Brief
Would you return the lines between the one holding "to search for" and the one holding "- Genderize API", inclusive, and only those, exactly as they stand in the listing below?

[Data extract — start]

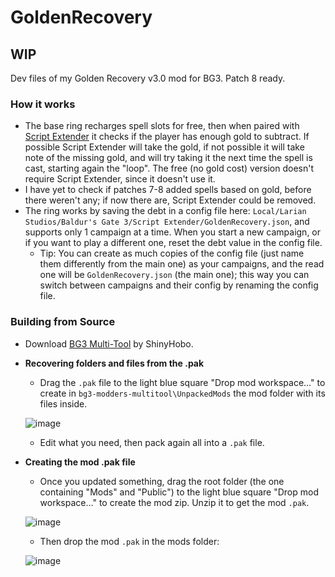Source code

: # GoldenRecovery
## WIP
Dev files of my Golden Recovery v3.0 mod for BG3. Patch 8 ready.


### How it works
- The base ring recharges spell slots for free, then when paired with [Script Extender](https://github.com/Norbyte/bg3se/releases/latest) it checks if the player has enough gold to subtract. If possible Script Extender will take the gold, if not possible it will take note of the missing gold, and will try taking it the next time the spell is cast, starting again the "loop". The free (no gold cost) version doesn't require Script Extender, since it doesn't use it.
- I have yet to check if patches 7-8 added spells based on gold, before there weren't any; if now there are, Script Extender could be removed.
- The ring works by saving the debt in a config file here: `Local/Larian Studios/Baldur's Gate 3/Script Extender/GoldenRecovery.json`, and supports only 1 campaign at a time. When you start a new campaign, or if you want to play a different one, reset the debt value in the config file.
  - Tip: You can create as much copies of the config file (just name them differently from the main one) as your campaigns, and the read one will be `GoldenRecovery.json` (the main one); this way you can switch between campaigns and their config by renaming the config file.

### Building from Source
- Download [BG3 Multi-Tool](https://github.com/ShinyHobo/BG3-Modders-Multitool/wiki/Installation) by ShinyHobo.
- **Recovering folders and files from the .pak**
  - Drag the `.pak` file to the light blue square "Drop mod workspace..." to create in `bg3-modders-multitool\UnpackedMods` the mod folder with its files inside.

  ![image](https://github.com/user-attachments/assets/21dd28ae-446d-49b7-a54d-dc8e40aca9a5)

  - Edit what you need, then pack again all into a `.pak` file.
  
- **Creating the mod .pak file**
  - Once you updated something, drag the root folder (the one containing "Mods" and "Public") to the light blue square "Drop mod workspace..." to create the mod zip. Unzip it to get the mod `.pak`.

  ![image](https://github.com/user-attachments/assets/21dd28ae-446d-49b7-a54d-dc8e40aca9a5)

  - Then drop the mod `.pak` in the mods folder:

  ![image](https://github.com/user-attachments/assets/eb519079-7409-49af-ba73-fe2fc5d48d5c)
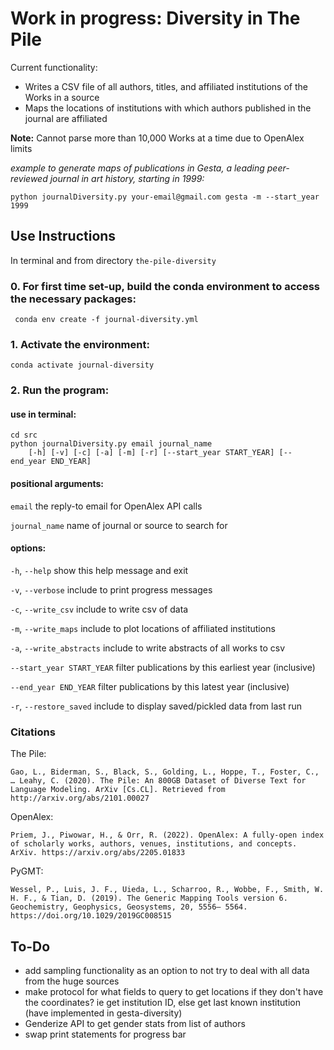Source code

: # Work in progress: Diversity in The Pile

Current functionality: 
- Writes a CSV file of all authors, titles, and affiliated institutions of the Works in a source
- Maps the locations of institutions with which authors published in the journal are affiliated

**Note:** Cannot parse more than 10,000 Works at a time due to OpenAlex limits

*example to generate maps of publications in Gesta, a leading peer-reviewed journal in art history, starting in 1999:*
    
    python journalDiversity.py your-email@gmail.com gesta -m --start_year 1999

## Use Instructions

In terminal and from directory `the-pile-diversity`

### 0. For first time set-up, build the conda environment to access the necessary packages:
<!--- Make code --->
     conda env create -f journal-diversity.yml

### 1. Activate the environment:
<!--- Make code --->
    conda activate journal-diversity

### 2. Run the program:

#### use in terminal:
<!--- Make code --->
    cd src
    python journalDiversity.py email journal_name 
        [-h] [-v] [-c] [-a] [-m] [-r] [--start_year START_YEAR] [--end_year END_YEAR]
                           

#### positional arguments:
  `email`                   the reply-to email for OpenAlex API calls

  `journal_name`            name of journal or source to search for


#### options:

  `-h`, `--help`            show this help message and exit

  `-v`, `--verbose`         include to print progress messages

  `-c`, `--write_csv`       include to write csv of data

  `-m`, `--write_maps`      include to plot locations of affiliated institutions
  
  `-a`, `--write_abstracts`
                            include to write abstracts of all works to csv

  `--start_year START_YEAR` 
                            filter publications by this earliest year (inclusive)

  `--end_year END_YEAR`     filter publications by this latest year (inclusive)

  `-r`, `--restore_saved`   include to display saved/pickled data from last run


### Citations
The Pile:

    Gao, L., Biderman, S., Black, S., Golding, L., Hoppe, T., Foster, C., … Leahy, C. (2020). The Pile: An 800GB Dataset of Diverse Text for Language Modeling. ArXiv [Cs.CL]. Retrieved from http://arxiv.org/abs/2101.00027

OpenAlex:

    Priem, J., Piwowar, H., & Orr, R. (2022). OpenAlex: A fully-open index of scholarly works, authors, venues, institutions, and concepts. ArXiv. https://arxiv.org/abs/2205.01833

PyGMT:

    Wessel, P., Luis, J. F., Uieda, L., Scharroo, R., Wobbe, F., Smith, W. H. F., & Tian, D. (2019). The Generic Mapping Tools version 6. Geochemistry, Geophysics, Geosystems, 20, 5556– 5564. https://doi.org/10.1029/2019GC008515

## To-Do

- add sampling functionality as an option to not try to deal with all data from the huge sources
- make protocol for what fields to query to get locations if they don't have the coordinates?
    ie get institution ID, else get last known institution (have implemented in gesta-diversity)
- Genderize API to get gender stats from list of authors
- swap print statements for progress bar

<!--- NOTES --->
<!---- issn_l = "0016-920X" --->
<!---- source_query = "https://api.openalex.org/sources/" + args.id --->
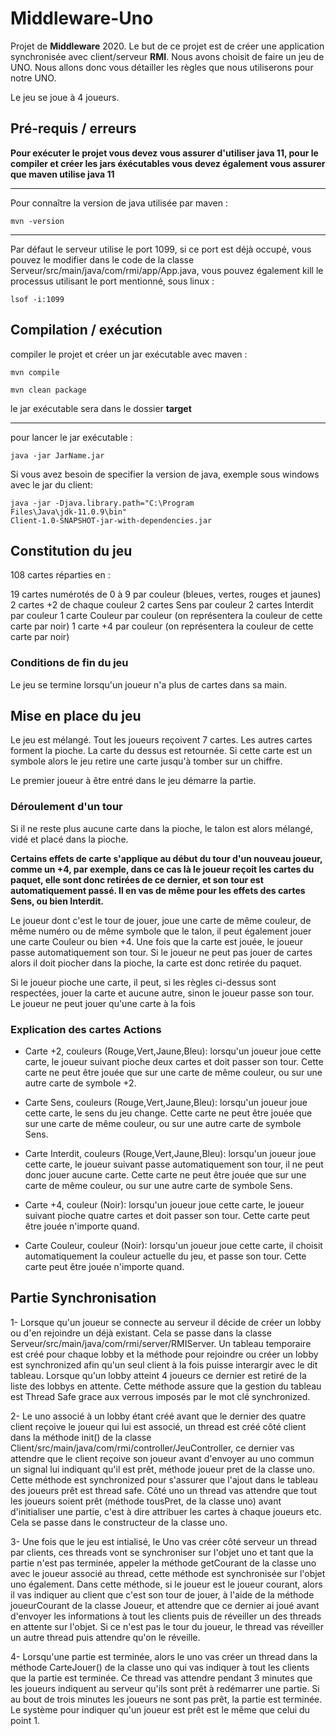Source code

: # Middleware-Uno

Projet de **Middleware** 2020.
Le but de ce projet est de créer une application synchronisée avec client/serveur **RMI**.
Nous avons choisit de faire un jeu de UNO. Nous allons donc vous détailler les règles que nous utiliserons pour notre UNO.

Le jeu se joue à 4 joueurs.

## Pré-requis / erreurs

**Pour exécuter le projet vous devez vous assurer d'utiliser java 11, pour le compiler et créer les jars éxécutables vous devez également vous assurer que maven utilise java 11**

--------------------------------------------------------------------------------

Pour connaître la version de java utilisée par maven :

<code>mvn -version</code>

--------------------------------------------------------------------------------

Par défaut le serveur utilise le port 1099, si ce port est déjà occupé, vous pouvez le modifier dans le code de la classe Serveur/src/main/java/com/rmi/app/App.java, vous pouvez également kill le processus utilisant le port mentionné, sous linux :

<code>lsof -i:1099</code>

## Compilation / exécution

compiler le projet et créer un jar exécutable avec maven :

<code>mvn compile</code>

<code>mvn clean package</code>

le jar exécutable sera dans le dossier **target**

--------------------------------------------------------------------------------

pour lancer le jar exécutable :

<code>java -jar JarName.jar</code>

Si vous avez besoin de specifier la version de java, exemple sous windows avec le jar du client:

<code>java -jar -Djava.library.path="C:\Program Files\Java\jdk-11.0.9\bin" Client-1.0-SNAPSHOT-jar-with-dependencies.jar</code>


## Constitution du jeu

108 cartes  réparties en :

19 cartes numérotés de 0 à 9 par couleur (bleues, vertes, rouges et jaunes)
2 cartes +2 de chaque couleur
2 cartes Sens par couleur
2 cartes Interdit par couleur
1 carte Couleur par couleur (on représentera la couleur de cette carte par noir)
1 carte +4 par couleur (on représentera la couleur de cette carte par noir)

### Conditions de fin du jeu

Le jeu se termine lorsqu'un joueur n'a plus de cartes dans sa main.

## Mise en place du jeu

Le jeu est mélangé.
Tout les joueurs reçoivent 7 cartes.
Les autres cartes forment la pioche.
La carte du dessus est retournée.
Si cette carte est un symbole alors le jeu retire une carte jusqu'à tomber sur un chiffre.

Le premier joueur à être entré dans le jeu démarre la partie.

### Déroulement d'un tour

Si il ne reste plus aucune carte dans la pioche, le talon est alors mélangé, vidé et placé dans la pioche.

**Certains effets de carte s'applique au début du tour d'un nouveau joueur, comme un +4, par exemple, dans ce cas là le joueur reçoit les cartes du paquet, elle sont donc retirées de ce dernier, et son tour est automatiquement passé.
Il en vas de même pour les effets des cartes Sens, ou bien Interdit.**

Le joueur dont c'est le tour de jouer, joue une carte de même couleur, de même numéro ou de même symbole que le talon, il peut également jouer une carte Couleur ou bien +4. Une fois que la carte est jouée, le joueur passe automatiquement son tour.
Si le joueur ne peut pas jouer de cartes alors il doit piocher dans la pioche, la carte est donc retirée du paquet.

Si le joueur pioche une carte, il peut, si les règles ci-dessus sont respectées, jouer la carte et aucune autre, sinon le joueur passe son tour.
Le joueur ne peut jouer qu'une carte à la fois

### Explication des cartes Actions

- Carte +2, couleurs (Rouge,Vert,Jaune,Bleu): lorsqu'un joueur joue cette carte, le joueur suivant pioche deux cartes et doit passer son tour. Cette carte ne peut être jouée que sur une carte de même couleur, ou sur une autre carte de symbole +2.

- Carte Sens, couleurs (Rouge,Vert,Jaune,Bleu): lorsqu'un joueur joue cette carte, le sens du jeu change. Cette carte ne peut être jouée que sur une carte de même couleur, ou sur une autre carte de symbole Sens.

- Carte Interdit, couleurs (Rouge,Vert,Jaune,Bleu): lorsqu'un joueur joue cette carte, le joueur suivant passe automatiquement son tour, il ne peut donc jouer aucune carte. Cette carte ne peut être jouée que sur une carte de même couleur, ou sur une autre carte de symbole Sens.

- Carte +4, couleur (Noir): lorsqu'un joueur joue cette carte, le joueur suivant pioche quatre cartes et doit passer son tour. Cette carte peut être jouée n'importe quand.

- Carte Couleur, couleur (Noir): lorsqu'un joueur joue cette carte, il choisit automatiquement la couleur actuelle du jeu, et passe son tour. Cette carte peut être jouée n'importe quand.

## Partie Synchronisation

1- Lorsque qu'un joueur se connecte au serveur il décide de créer un lobby ou d'en rejoindre un déjà existant. Cela se passe dans la classe Serveur/src/main/java/com/rmi/server/RMIServer. Un tableau temporaire est créé pour chaque lobby et la méthode pour rejoindre ou créer un lobby est synchronized afin qu'un seul client à la fois puisse interargir avec le dit tableau. Lorsque qu'un lobby atteint 4 joueurs ce dernier est retiré de la liste des lobbys en attente. Cette méthode assure que la gestion du tableau est Thread Safe grace aux verrous imposés par le mot clé synchronized.

2- Le uno associé à un lobby étant créé avant que le dernier des quatre client reçoive le joueur qui lui est associé, un thread est créé côté client dans la méthode init() de la classe Client/src/main/java/com/rmi/controller/JeuController, ce dernier vas attendre que le client reçoive son joueur avant d'envoyer au uno commun un signal lui indiquant qu'il est prêt, méthode joueur pret de la classe uno. Cette méthode est synchronized pour s'assurer que l'ajout dans le tableau des joueurs prêt est thread safe. Côté uno un thread vas attendre que tout les joueurs soient prêt (méthode tousPret, de la classe uno) avant d'initialiser une partie, c'est à dire attribuer les cartes à chaque joueurs etc. Cela se passe dans le constructeur de la classe uno.

3- Une fois que le jeu est intialisé, le Uno vas créer côté serveur un thread par clients, ces threads vont se synchroniser sur l'objet uno et tant que la partie n'est pas terminée, appeler la méthode getCourant de la classe uno avec le joueur associé au thread, cette méthode est synchronisée sur l'objet uno également. Dans cette méthode, si le joueur est le joueur courant, alors il vas indiquer au client que c'est son tour de jouer, à l'aide de la méthode joueurCourant de la classe Joueur, et attendre que ce dernier ai joué avant d'envoyer les informations à tout les clients puis de réveiller un des threads en attente sur l'objet. Si ce n'est pas le tour du joueur, le thread vas réveiller un autre thread puis attendre qu'on le réveille.

4- Lorsqu'une partie est terminée, alors le uno vas créer un thread dans la méthode CarteJouer() de la classe uno qui vas indiquer à tout les clients que la partie est terminée. Ce thread vas attendre pendant 3 minutes que les joueurs indiquent au serveur qu'ils sont prêt à redémarrer une partie. Si au bout de trois minutes les joueurs ne sont pas prêt, la partie est terminée. Le système pour indiquer qu'un joueur est prêt est le même que celui du point 1.
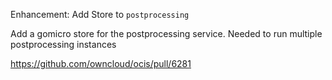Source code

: Enhancement: Add Store to `postprocessing`

Add a gomicro store for the postprocessing service. Needed to run multiple postprocessing instances

https://github.com/owncloud/ocis/pull/6281
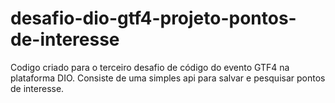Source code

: # desafio-dio-gtf4-projeto-pontos-de-interesse
Codigo criado para o terceiro desafio de código do evento GTF4 na plataforma DIO. Consiste de uma simples api para salvar e pesquisar pontos de interesse.
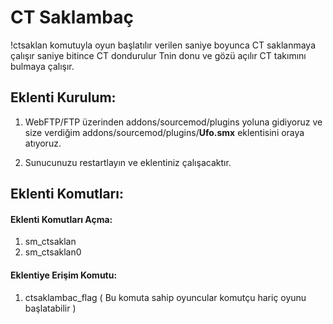 # CT Saklambaç

!ctsaklan <Saniye> komutuyla oyun başlatılır verilen saniye boyunca CT saklanmaya çalışır saniye bitince CT dondurulur Tnin donu ve gözü açılır CT takımını bulmaya çalışır.

## Eklenti Kurulum:

1. WebFTP/FTP üzerinden addons/sourcemod/plugins yoluna gidiyoruz ve size verdiğim addons/sourcemod/plugins/**Ufo.smx** eklentisini oraya atıyoruz.

2. Sunucunuzu restartlayın ve eklentiniz çalışacaktır.

## Eklenti Komutları:

#### Eklenti Komutları Açma:

1. sm_ctsaklan
2. sm_ctsaklan0

#### Eklentiye Erişim Komutu:
1. ctsaklambac_flag ( Bu komuta sahip oyuncular komutçu hariç oyunu başlatabilir )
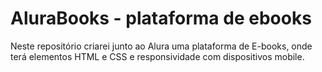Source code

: # AluraBooks - plataforma de ebooks

Neste repositório criarei junto ao Alura uma plataforma de E-books, onde terá elementos HTML e CSS e responsividade com dispositivos mobile.
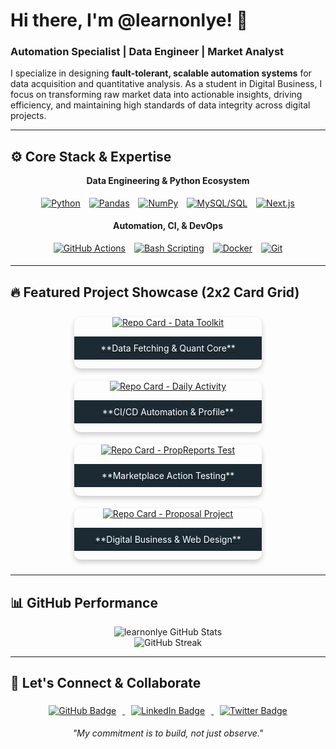 # Hi there, I'm @learnonlye! 👋

<h3 align="left">Automation Specialist | Data Engineer | Market Analyst</h3>

I specialize in designing **fault-tolerant, scalable automation systems** for data acquisition and quantitative analysis. As a student in Digital Business, I focus on transforming raw market data into actionable insights, driving efficiency, and maintaining high standards of data integrity across digital projects.

---

## ⚙️ Core Stack & Expertise

<div align="center">
  <p><b>Data Engineering & Python Ecosystem</b></p>
  <a href="#"><img style="margin: 5px;" src="https://img.shields.io/badge/Python-3776AB?style=for-the-badge&logo=python&logoColor=white" alt="Python"></a>
  <a href="#"><img style="margin: 5px;" src="https://img.shields.io/badge/Pandas-150458?style=for-the-badge&logo=pandas&logoColor=white" alt="Pandas"></a>
  <a href="#"><img style="margin: 5px;" src="https://img.shields.io/badge/NumPy-013243?style=for-the-badge&logo=numpy&logoColor=white" alt="NumPy"></a>
  <a href="#"><img style="margin: 5px;" src="https://img.shields.io/badge/SQL-4479A1?style=for-the-badge&logo=mysql&logoColor=white" alt="MySQL/SQL"></a>
  <a href="#"><img style="margin: 5px;" src="https://img.shields.io/badge/Next.js-000000?style=for-the-badge&logo=next.js&logoColor=white" alt="Next.js"></a>
</div>

<div align="center">
  <p><b>Automation, CI, & DevOps</b></p>
  <a href="#"><img style="margin: 5px;" src="https://img.shields.io/badge/GitHub%20Actions-2088FF?style=for-the-badge&logo=githubactions&logoColor=white" alt="GitHub Actions"></a>
  <a href="#"><img style="margin: 5px;" src="https://img.shields.io/badge/Bash-4EAA25?style=for-the-badge&logo=gnubash&logoColor=white" alt="Bash Scripting"></a>
  <a href="#"><img style="margin: 5px;" src="https://img.shields.io/badge/Docker-2496ED?style=for-the-badge&logo=docker&logoColor=white" alt="Docker"></a>
  <a href="#"><img style="margin: 5px;" src="https://img.shields.io/badge/Git-F05032?style=for-the-badge&logo=git&logoColor=white" alt="Git"></a>
</div>

---

## 🔥 Featured Project Showcase (2x2 Card Grid)

<div align="center">
  <a href="https://github.com/learnonlye/python-financial-data-toolkit" style="display: inline-block; width: 48%; min-width: 300px; margin: 10px 1%; box-shadow: 0 4px 8px 0 rgba(0,0,0,0.2); border-radius: 10px; overflow: hidden; text-align: center;">
    <img src="https://github-readme-stats.vercel.app/api/pin/?username=learnonlye&repo=python-financial-data-toolkit&theme=dark&title_color=06B6D4&icon_color=06B6D4&text_color=ffffff&bg_color=1c2b33&hide_border=true&custom_title=Financial%20Data%20Toolkit" style="max-width: 100%; height: auto;" alt="Repo Card - Data Toolkit" />
    <p style="padding: 10px; font-size: 14px; color: #fff; background-color: #1c2b33;">**Data Fetching & Quant Core**</p>
  </a>
  <a href="https://github.com/learnonlye/daily-activity" style="display: inline-block; width: 48%; min-width: 300px; margin: 10px 1%; box-shadow: 0 4px 8px 0 rgba(0,0,0,0.2); border-radius: 10px; overflow: hidden; text-align: center;">
    <img src="https://github-readme-stats.vercel.app/api/pin/?username=learnonlye&repo=daily-activity&theme=dark&title_color=06B6D4&icon_color=06B6D4&text_color=ffffff&bg_color=1c2b33&hide_border=true&custom_title=Daily%20Automation%20Engine%20(CI/CD)" style="max-width: 100%; height: auto;" alt="Repo Card - Daily Activity" />
    <p style="padding: 10px; font-size: 14px; color: #fff; background-color: #1c2b33;">**CI/CD Automation & Profile**</p>
  </a>

  <a href="https://github.com/learnonlye/propreports-test" style="display: inline-block; width: 48%; min-width: 300px; margin: 10px 1%; box-shadow: 0 4px 8px 0 rgba(0,0,0,0.2); border-radius: 10px; overflow: hidden; text-align: center;">
    <img src="https://github-readme-stats.vercel.app/api/pin/?username=learnonlye&repo=propreports-test&theme=dark&title_color=06B6D4&icon_color=06B6D4&text_color=ffffff&bg_color=1c2b33&hide_border=true&custom_title=PropReports%20Action%20Test%20(Integration)" style="max-width: 100%; height: auto;" alt="Repo Card - PropReports Test" />
    <p style="padding: 10px; font-size: 14px; color: #fff; background-color: #1c2b33;">**Marketplace Action Testing**</p>
  </a>
  <a href="https://github.com/learnonlye/Proposal-Project-BWD02-Kelompok-2" style="display: inline-block; width: 48%; min-width: 300px; margin: 10px 1%; box-shadow: 0 4px 8px 0 rgba(0,0,0,0.2); border-radius: 10px; overflow: hidden; text-align: center;">
    <img src="https://github-readme-stats.vercel.app/api/pin/?username=learnonlye&repo=Proposal-Project-BWD02-Kelompok-2&theme=dark&title_color=06B6D4&icon_color=06B6D4&text_color=ffffff&bg_color=1c2b33&hide_border=true&custom_title=Digital%20Business%20Proposal%20(Web)" style="max-width: 100%; height: auto;" alt="Repo Card - Proposal Project" />
    <p style="padding: 10px; font-size: 14px; color: #fff; background-color: #1c2b33;">**Digital Business & Web Design**</p>
  </a>
</div>

---

## 📊 GitHub Performance

<div align="center">
  <img src="https://github-readme-stats.vercel.app/api?username=learnonlye&show_icons=true&theme=dark&hide_border=true&include_all_commits=true&custom_title=Statistik%20Kontribusi%20Terkini" style="max-width: 100%; height: auto;" alt="learnonlye GitHub Stats" />
  <br>
  <img src="https://github-readme-streak-stats.herokuapp.com/?user=learnonlye&theme=highcontrast&hide_border=true&card_width=450&date_format=j%20M%5B%20Y%5D" style="max-width: 100%; height: auto;" alt="GitHub Streak" />
</div>

---

## 💬 Let's Connect & Collaborate

<div align="center">
  <a href="https://github.com/learnonlye" target="_blank">
    <img style="margin: 5px 10px;" src="https://img.shields.io/badge/Follow%20on%20GitHub-100000?style=for-the-badge&logo=github&logoColor=white" alt="GitHub Badge">
  </a>
  <a href="https://www.linkedin.com/in/YOUR_LINKEDIN_USERNAME" target="_blank">
    <img style="margin: 5px 10px;" src="https://img.shields.io/badge/Connect%20on%20LinkedIn-0077B5.svg?style=for-the-badge&logo=linkedin&logoColor=white" alt="LinkedIn Badge">
  </a>
  <a href="https://twitter.com/YOUR_TWITTER_HANDLE" target="_blank">
    <img style="margin: 5px 10px;" src="https://img.shields.io/badge/Chat%20on%20Twitter%20(X)-1DA1F2?style=for-the-badge&logo=twitter&logoColor=white" alt="Twitter Badge">
  </a>
</div>

<p align="center">
  <i>"My commitment is to build, not just observe."</i>
</p>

[Data extract — finish]

Result for this exercise
  `journal_name`            name of journal or source to search for


#### options:

  `-h`, `--help`            show this help message and exit

  `-v`, `--verbose`         include to print progress messages

  `-c`, `--write_csv`       include to write csv of data

  `-m`, `--write_maps`      include to plot locations of affiliated institutions
  
  `-a`, `--write_abstracts`
                            include to write abstracts of all works to csv

  `--start_year START_YEAR` 
                            filter publications by this earliest year (inclusive)

  `--end_year END_YEAR`     filter publications by this latest year (inclusive)

  `-r`, `--restore_saved`   include to display saved/pickled data from last run


### Citations
The Pile:

    Gao, L., Biderman, S., Black, S., Golding, L., Hoppe, T., Foster, C., … Leahy, C. (2020). The Pile: An 800GB Dataset of Diverse Text for Language Modeling. ArXiv [Cs.CL]. Retrieved from http://arxiv.org/abs/2101.00027

OpenAlex:

    Priem, J., Piwowar, H., & Orr, R. (2022). OpenAlex: A fully-open index of scholarly works, authors, venues, institutions, and concepts. ArXiv. https://arxiv.org/abs/2205.01833

PyGMT:

    Wessel, P., Luis, J. F., Uieda, L., Scharroo, R., Wobbe, F., Smith, W. H. F., & Tian, D. (2019). The Generic Mapping Tools version 6. Geochemistry, Geophysics, Geosystems, 20, 5556– 5564. https://doi.org/10.1029/2019GC008515

## To-Do

- add sampling functionality as an option to not try to deal with all data from the huge sources
- make protocol for what fields to query to get locations if they don't have the coordinates?
    ie get institution ID, else get last known institution (have implemented in gesta-diversity)
- Genderize API to get gender stats from list of authors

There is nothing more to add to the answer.